Showing posts with label Jonathan Bate. Show all posts
Showing posts with label Jonathan Bate. Show all posts

Tuesday, May 12, 2020

Radical Wordsworth by Jonathan Bate


Rating: WORTHY!

From an advance review copy for which I thank the publisher.

Erratum:
"He said that he would soon be was on his way to Coleorton." 'soon be was' is obviously wrong!

Published for the 250th anniversary of Wordsworth’s birth, this was a tome in which I felt very much at home because I grew up in and around many of the places mentioned here. I can only publish my review on the 210thanniversary of the poet's youngest son's birth, a child also named William, but that'll do, right?!

While I'm not much of a fan of poetry despite having published a book of verse and short stories myself, I am interested in the creative lives of artists, and also in life as it was lived by people in more primitive times. This book amply fed my interest on both scores. It was exhaustively researched, but not exhausting to read because the author knew when to share his research and when not to flood the reader in a showy, but unhelpful fashion.

Wordsworth was close friends with poet Samuel Taylor Coleridge, he of "Ancyent Marinere" fame, as well as a contemporary of many other well-known writers, such as Robert Southey, who Wordsworth, in later life, succeeded as poet laureate. The biography covers Wordsworth's entire life, his extensive travel, both in walking tours of England, and Scotland, and in his travels in Europe.

I had no idea he'd been such a rebel in his time, and especially no idea that the British government sent a spy to keep an eye on this radical - something which Wordsworth evidently found amusing. It also covers his close relationship with his sister Dorothy, who herself was no slouch with a pen. She's not the only female writer mentioned and some of those mentioned in passing in this book were interesting enough to me that I'm looking to find some of their material to read.

Call me mercenary, but personally I would have liked to have learned a little more about how Wordsworth paid his way in life. He received a substantial settlement on debt owed his family from the First Earl of Lonsdale, to the tune of some £4,000 which was a substantial sum back then. It ain't exactly chicken feed now! This money permitted Wordsworth to marry, but it didn't seem like it was enough of itself to keep him going throughout his life and permit raising several children.

He earned some money from his writing, but not as much as you might think, not when we learn for example, that when "The Lyrical Ballads was published by Longman and company in May 1807, in an edition of 1,000 copies, 230 of them were remaindered." He obviously did all right for himself, but he was hardly a sell-out artist. In passing, Lonsdale was of the lineage which lent its name to the boxing award - commonly known as the Lonsdale Belt, although it was the fifth Earl - much later in the lineage, who inaugurated the belt, not the one who paid Wordsworth.

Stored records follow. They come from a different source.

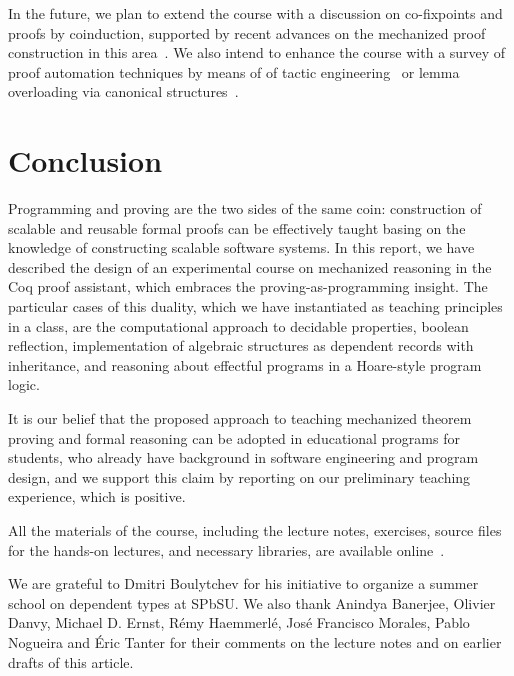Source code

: \documentclass[blockstyle,preprint]{sigplanconf}
\newcommand{\todo}[1]{\textcolor{red}{({#1})}}
\begin{document}
In the future, we plan to extend the course with a discussion on
co-fixpoints and proofs by coinduction, supported by recent advances
on the mechanized proof construction in this
area~\cite{Hur-al:POPL13}. We also intend to enhance the course with a
survey of proof automation techniques by means of of tactic
engineering~\cite{Stampoulis-Shao:ICFP10,Ziliani-al:ICFP13} or lemma
overloading via canonical
structures~\cite{Gonthier-al:JFP13,Mahboubi-Tassi:ITP13}.

\section{Conclusion}
\label{sec:conclusion}

Programming and proving are the two sides of the same coin:
construction of scalable and reusable formal proofs can be effectively
taught basing on the knowledge of constructing scalable software
systems.
%
In this report, we have described the design of an experimental course
on mechanized reasoning in the Coq proof assistant, which embraces the
proving-as-programming insight.
%
The particular cases of this duality, which we have instantiated as
teaching principles in a class, are the computational approach to
decidable properties, boolean reflection, implementation of algebraic
structures as dependent records with inheritance, and reasoning about
effectful programs in a Hoare-style program logic.

It is our belief that the proposed approach to teaching mechanized
theorem proving and formal reasoning can be adopted in educational
programs for students, who already have background in software
engineering and program design, and we support this claim by reporting
on our preliminary teaching experience, which is positive.

All the materials of the course, including the lecture notes,
exercises, source files for the hands-on lectures, and necessary
libraries, are available online~\cite{Sergey:PnP}.

\acks

We are grateful to Dmitri Boulytchev for his initiative to organize a
summer school on dependent types at SPbSU. We also thank Anindya
Banerjee, Olivier Danvy, Michael D. Ernst, R\'{e}my Haemmerl\'{e},
Jos\'{e} Francisco Morales, Pablo Nogueira and \'{E}ric Tanter for
their comments on the lecture notes and on earlier drafts of this
article.



\end{document}
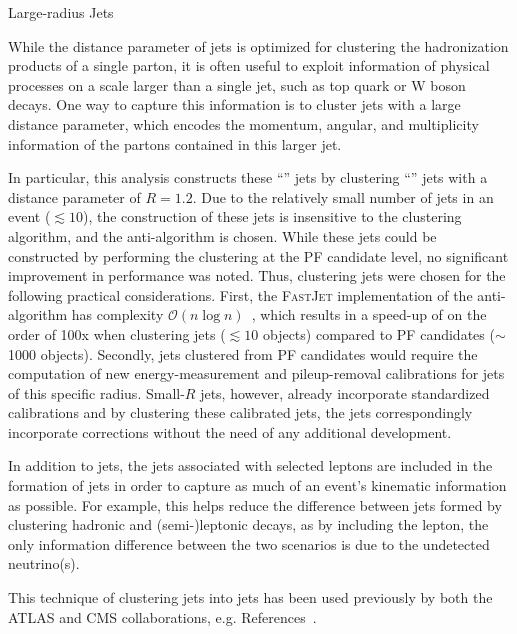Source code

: \begin{section}{Large-radius Jets}

While the distance parameter of \smallR jets is optimized for clustering the hadronization products of a single parton, it is often useful to exploit information of physical processes on a scale larger than a single jet, such as top quark or W boson decays.
One way to capture this information is to cluster jets with a large distance parameter, which encodes the momentum, angular, and multiplicity information of the partons contained in this larger jet.

In particular, this analysis constructs these ``\largeR'' jets by clustering ``\smallR'' jets with a distance parameter of $R = 1.2$.
Due to the relatively small number of \smallR jets in an event ($\lesssim 10$), the construction of these \largeR jets is insensitive to the clustering algorithm, and the anti-\kT algorithm is chosen.
While these \largeR jets could be constructed by performing the clustering at the PF candidate level, no significant improvement in performance was noted.
Thus, clustering \smallR jets were chosen for the following practical considerations.
First, the \textsc{FastJet} implementation of the anti-\kT algorithm has complexity $\mathcal{O}(n\log n)$~\cite{Cacciari:2005hq}, which results in a speed-up of on the order of 100x when clustering \smallR jets ($\lesssim 10$ objects) compared to PF candidates ($\sim$1000 objects).
Secondly, \largeR jets clustered from PF candidates would require the computation of new energy-measurement and pileup-removal calibrations for jets of this specific radius.
Small-$R$ jets, however, already incorporate standardized calibrations and by clustering these calibrated \smallR jets, the \largeR jets correspondingly incorporate corrections without the need of any additional development.

In addition to \smallR jets, the jets associated with selected leptons are included in the formation of \largeR jets in order to capture as much of an event's kinematic information as possible.
For example, this helps reduce the difference between \largeR jets formed by clustering hadronic and (semi-)leptonic decays, as by including the lepton, the only information difference between the two scenarios is due to the undetected neutrino(s).

This technique of clustering \smallR jets into \largeR jets has been used previously by both the ATLAS and CMS collaborations, e.g. References~\cite{Aaboud:2017aeu,Khachatryan:2016uwr}.


\end{section}
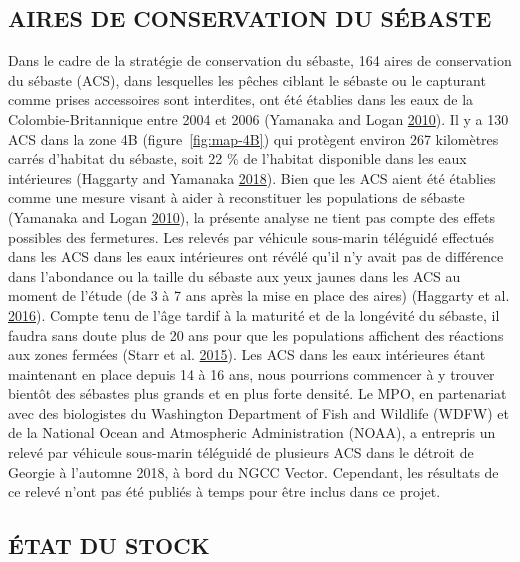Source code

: \documentclass[11pt]{book}
\begin{document}
\hypertarget{sec:discussion-rca}{%
\subsection{AIRES DE CONSERVATION DU SÉBASTE}\label{sec:discussion-rca}}

Dans le cadre de la stratégie de conservation du sébaste, 164 aires de conservation du sébaste (ACS), dans lesquelles les pêches ciblant le sébaste ou le capturant comme prises accessoires sont interdites, ont été établies dans les eaux de la Colombie-Britannique entre 2004 et 2006 (Yamanaka and Logan \protect\hyperlink{ref-yamanaka2010}{2010}). Il y a 130 ACS dans la zone 4B (figure~\ref{fig:map-4B}) qui protègent environ 267 kilomètres carrés d'habitat du sébaste, soit 22 \% de l'habitat disponible dans les eaux intérieures (Haggarty and Yamanaka \protect\hyperlink{ref-haggarty2018}{2018}). Bien que les ACS aient été établies comme une mesure visant à aider à reconstituer les populations de sébaste (Yamanaka and Logan \protect\hyperlink{ref-yamanaka2010}{2010}), la présente analyse ne tient pas compte des effets possibles des fermetures. Les relevés par véhicule sous-marin téléguidé effectués dans les ACS dans les eaux intérieures ont révélé qu'il n'y avait pas de différence dans l'abondance ou la taille du sébaste aux yeux jaunes dans les ACS au moment de l'étude (de 3 à 7 ans après la mise en place des aires) (Haggarty et al. \protect\hyperlink{ref-haggarty2016b}{2016}). Compte tenu de l'âge tardif à la maturité et de la longévité du sébaste, il faudra sans doute plus de 20 ans pour que les populations affichent des réactions aux zones fermées (Starr et al. \protect\hyperlink{ref-starr2015}{2015}). Les ACS dans les eaux intérieures étant maintenant en place depuis 14 à 16 ans, nous pourrions commencer à y trouver bientôt des sébastes plus grands et en plus forte densité. Le MPO, en partenariat avec des biologistes du Washington Department of Fish and Wildlife (WDFW) et de la National Ocean and Atmospheric Administration (NOAA), a entrepris un relevé par véhicule sous-marin téléguidé de plusieurs ACS dans le détroit de Georgie à l'automne 2018, à bord du NGCC Vector. Cependant, les résultats de ce relevé n'ont pas été publiés à temps pour être inclus dans ce projet.

\hypertarget{sec:discussion-status}{%
\subsection{ÉTAT DU STOCK}\label{sec:discussion-status}}
\end{document}
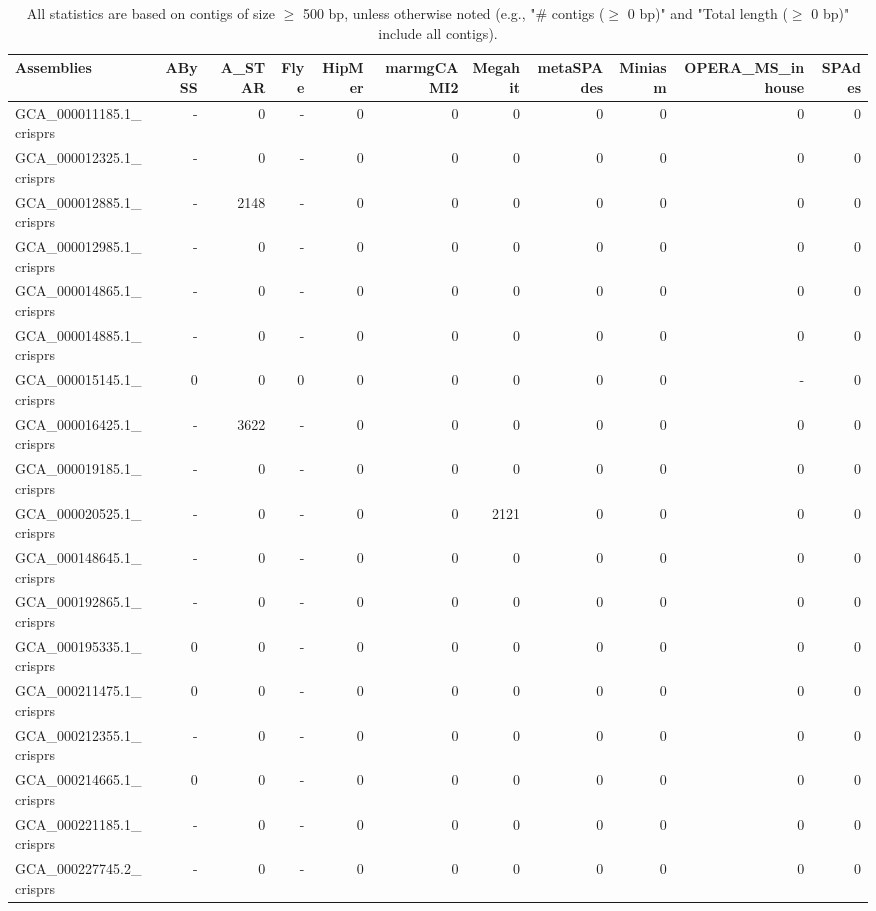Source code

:\documentclass[12pt,a4paper]{article}
\begin{document}
\begin{table}[ht]
\begin{center}
\caption{All statistics are based on contigs of size $\geq$ 500 bp, unless otherwise noted (e.g., "\# contigs ($\geq$ 0 bp)" and "Total length ($\geq$ 0 bp)" include all contigs).}
\begin{tabular}{|l*{10}{|r}|}
\hline
Assemblies & ABySS & A\_STAR & Flye & HipMer & marmgCAMI2 & Megahit & metaSPAdes & Miniasm & OPERA\_MS\_inhouse & SPAdes \\ \hline
GCA\_000011185.1\_crisprs & - & 0 & - & 0 & 0 & 0 & 0 & 0 & 0 & 0 \\ \hline
GCA\_000012325.1\_crisprs & - & 0 & - & 0 & 0 & 0 & 0 & 0 & 0 & 0 \\ \hline
GCA\_000012885.1\_crisprs & - & 2148 & - & 0 & 0 & 0 & 0 & 0 & 0 & 0 \\ \hline
GCA\_000012985.1\_crisprs & - & 0 & - & 0 & 0 & 0 & 0 & 0 & 0 & 0 \\ \hline
GCA\_000014865.1\_crisprs & - & 0 & - & 0 & 0 & 0 & 0 & 0 & 0 & 0 \\ \hline
GCA\_000014885.1\_crisprs & - & 0 & - & 0 & 0 & 0 & 0 & 0 & 0 & 0 \\ \hline
GCA\_000015145.1\_crisprs & 0 & 0 & 0 & 0 & 0 & 0 & 0 & 0 & - & 0 \\ \hline
GCA\_000016425.1\_crisprs & - & 3622 & - & 0 & 0 & 0 & 0 & 0 & 0 & 0 \\ \hline
GCA\_000019185.1\_crisprs & - & 0 & - & 0 & 0 & 0 & 0 & 0 & 0 & 0 \\ \hline
GCA\_000020525.1\_crisprs & - & 0 & - & 0 & 0 & 2121 & 0 & 0 & 0 & 0 \\ \hline
GCA\_000148645.1\_crisprs & - & 0 & - & 0 & 0 & 0 & 0 & 0 & 0 & 0 \\ \hline
GCA\_000192865.1\_crisprs & - & 0 & - & 0 & 0 & 0 & 0 & 0 & 0 & 0 \\ \hline
GCA\_000195335.1\_crisprs & 0 & 0 & - & 0 & 0 & 0 & 0 & 0 & 0 & 0 \\ \hline
GCA\_000211475.1\_crisprs & 0 & 0 & - & 0 & 0 & 0 & 0 & 0 & 0 & 0 \\ \hline
GCA\_000212355.1\_crisprs & - & 0 & - & 0 & 0 & 0 & 0 & 0 & 0 & 0 \\ \hline
GCA\_000214665.1\_crisprs & 0 & 0 & - & 0 & 0 & 0 & 0 & 0 & 0 & 0 \\ \hline
GCA\_000221185.1\_crisprs & - & 0 & - & 0 & 0 & 0 & 0 & 0 & 0 & 0 \\ \hline
GCA\_000227745.2\_crisprs & - & 0 & - & 0 & 0 & 0 & 0 & 0 & 0 & 0 \\ \hline

\end{tabular}
\end{center}
\end{table}
\end{document}
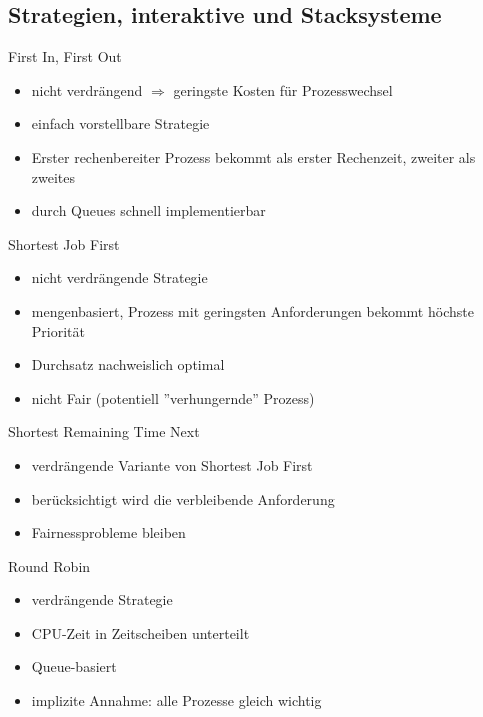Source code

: 

\subsection{Strategien, interaktive und Stacksysteme}
\begin{frame}{First In, First Out}
	\begin{itemize}
		\item nicht verdrängend \(\Rightarrow\) geringste Kosten für Prozesswechsel
		\item einfach vorstellbare Strategie
		\item Erster rechenbereiter Prozess bekommt als erster Rechenzeit, zweiter als zweites
		\item durch Queues schnell implementierbar
	\end{itemize}
\end{frame}

\begin{frame}{Shortest Job First}
	\begin{itemize}
		\item nicht verdrängende Strategie
		\item mengenbasiert, Prozess mit geringsten Anforderungen bekommt höchste Priorität
		\item Durchsatz nachweislich optimal
		\item nicht Fair (potentiell ''verhungernde'' Prozess)
	\end{itemize}
\end{frame}

\begin{frame}{Shortest Remaining Time Next}
	\begin{itemize}
		\item verdrängende Variante von Shortest Job First
		\item berücksichtigt wird die verbleibende Anforderung
		\item Fairnessprobleme bleiben
	\end{itemize}
\end{frame}

\begin{frame}{Round Robin}
	\begin{itemize}
		\item<2-> verdrängende Strategie
		\item<3-> CPU-Zeit in Zeitscheiben unterteilt
		\item<4-> Queue-basiert
		\item<5-> implizite Annahme: alle Prozesse gleich wichtig
	\end{itemize}
\end{frame}

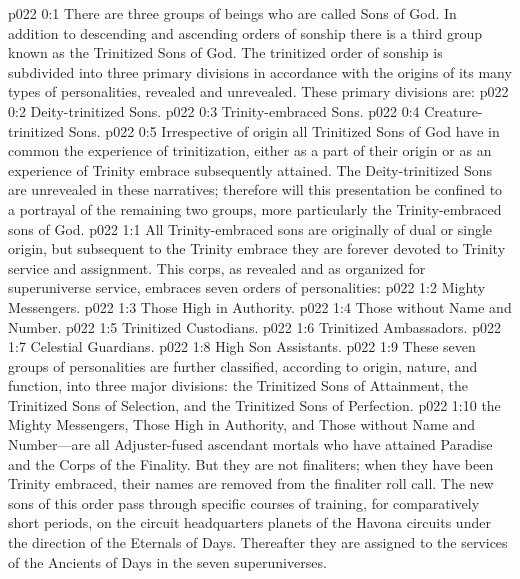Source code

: \author{Mighty Messenger}
\vs p022 0:1 There are three groups of beings who are called Sons of God. In addition to descending and ascending orders of sonship there is a third group known as the Trinitized Sons of God. The trinitized order of sonship is subdivided into three primary divisions in accordance with the origins of its many types of personalities, revealed and unrevealed. These primary divisions are:
\pc \vs p022 0:2 \bibnobreakspace Deity\hyp{}trinitized Sons.
\vs p022 0:3 \bibnobreakspace Trinity\hyp{}embraced Sons.
\vs p022 0:4 \bibnobreakspace Creature\hyp{}trinitized Sons.
\vs p022 0:5 Irrespective of origin all Trinitized Sons of God have in common the experience of trinitization, either as a part of their origin or as an experience of Trinity embrace subsequently attained. The Deity\hyp{}trinitized Sons are unrevealed in these narratives; therefore will this presentation be confined to a portrayal of the remaining two groups, more particularly the Trinity\hyp{}embraced sons of God.
\vs p022 1:1 All Trinity\hyp{}embraced sons are originally of dual or single origin, but subsequent to the Trinity embrace they are forever devoted to Trinity service and assignment. This corps, as revealed and as organized for superuniverse service, embraces seven orders of personalities:
\pc \vs p022 1:2 \bibnobreakspace Mighty Messengers.
\vs p022 1:3 \bibnobreakspace Those High in Authority.
\vs p022 1:4 \bibnobreakspace Those without Name and Number.
\vs p022 1:5 \bibnobreakspace Trinitized Custodians.
\vs p022 1:6 \bibnobreakspace Trinitized Ambassadors.
\vs p022 1:7 \bibnobreakspace Celestial Guardians.
\vs p022 1:8 \bibnobreakspace High Son Assistants.
\pc \vs p022 1:9 These seven groups of personalities are further classified, according to origin, nature, and function, into three major divisions: the Trinitized Sons of Attainment, the Trinitized Sons of Selection, and the Trinitized Sons of Perfection.
\pc \vs p022 1:10 the Mighty Messengers, Those High in Authority, and Those without Name and Number---are all Adjuster\hyp{}fused ascendant mortals who have attained Paradise and the Corps of the Finality. But they are not finaliters; when they have been Trinity embraced, their names are removed from the finaliter roll call. The new sons of this order pass through specific courses of training, for comparatively short periods, on the circuit headquarters planets of the Havona circuits under the direction of the Eternals of Days. Thereafter they are assigned to the services of the Ancients of Days in the seven superuniverses.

Wordsworth did publish other work of course, and later in life he had official 'jobs' to do, which undoubtedly helped him financially, even as his writing star seemed to fade, but I found myself periodically wondering throughout my reading of this, how he could afford to keep moving his household, and to travel so much in Europe. How did he finance it?! Maybe he was very frugal?

That complaint aside though, it was fascinating to read of his adventures in France right in the midst of the revolution, and of his desire to be a journalist until a journalist friend of his was decapitated! He also spent time in Germany, and he engaged in a lot of walking tours in Britain. These stimulated his creative juices and inspired and fed a lot of his poems.

I was rather disturbed to read that "Back in 1803, William had left Mary, recuperating well from the birth of their first child, and gone on a Scottish tour in the company of Dorothy and Coleridge." That seems a bit callous, especially in an era where children died young quite often. Three of Wordsworth's children predeceased he and his wife, and two of those were very young when they died. I guess parental attitudes were different back then, with the female of the pair very much expected to stay home and care for the children while the male did whatever he wanted. I'd confess I'd hoped for more from Wordsworth!

But these are minor questions that crossed my warped and fervid mind as I read this. Overall, I was quite thrilled with it and enjoyed it very much. I commend it as a worthy read.